● **YOUR ASSIGNMENT**
All lines holding the word "width" in the listing below need to be copied.

● **SOURCE DATA**
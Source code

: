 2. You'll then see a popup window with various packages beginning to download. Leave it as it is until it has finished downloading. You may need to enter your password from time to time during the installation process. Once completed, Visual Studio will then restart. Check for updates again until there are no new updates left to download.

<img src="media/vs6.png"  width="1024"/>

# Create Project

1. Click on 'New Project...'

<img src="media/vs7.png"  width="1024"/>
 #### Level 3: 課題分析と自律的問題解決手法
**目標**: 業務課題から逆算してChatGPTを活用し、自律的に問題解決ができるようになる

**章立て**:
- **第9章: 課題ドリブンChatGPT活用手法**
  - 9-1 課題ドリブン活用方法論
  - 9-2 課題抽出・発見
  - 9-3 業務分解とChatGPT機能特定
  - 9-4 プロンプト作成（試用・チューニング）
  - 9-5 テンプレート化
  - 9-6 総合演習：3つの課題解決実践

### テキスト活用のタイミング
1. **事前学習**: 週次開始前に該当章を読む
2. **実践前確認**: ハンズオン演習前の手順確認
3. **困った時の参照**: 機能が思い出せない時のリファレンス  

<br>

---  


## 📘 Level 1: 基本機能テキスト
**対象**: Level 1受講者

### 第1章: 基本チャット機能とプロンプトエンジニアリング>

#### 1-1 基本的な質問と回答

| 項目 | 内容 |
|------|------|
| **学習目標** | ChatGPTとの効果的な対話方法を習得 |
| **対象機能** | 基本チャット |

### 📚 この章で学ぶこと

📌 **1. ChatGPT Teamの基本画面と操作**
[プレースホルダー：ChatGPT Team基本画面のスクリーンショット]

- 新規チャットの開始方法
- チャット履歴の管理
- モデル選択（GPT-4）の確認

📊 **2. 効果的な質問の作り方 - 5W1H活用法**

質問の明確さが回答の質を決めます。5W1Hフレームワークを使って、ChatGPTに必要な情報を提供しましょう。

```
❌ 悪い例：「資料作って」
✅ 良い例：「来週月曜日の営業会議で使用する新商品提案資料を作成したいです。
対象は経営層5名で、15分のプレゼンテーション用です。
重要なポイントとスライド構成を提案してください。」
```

● **ANSWER BELOW**
<img src="media/vs6.png"  width="1024"/>
<img src="media/vs7.png"  width="1024"/>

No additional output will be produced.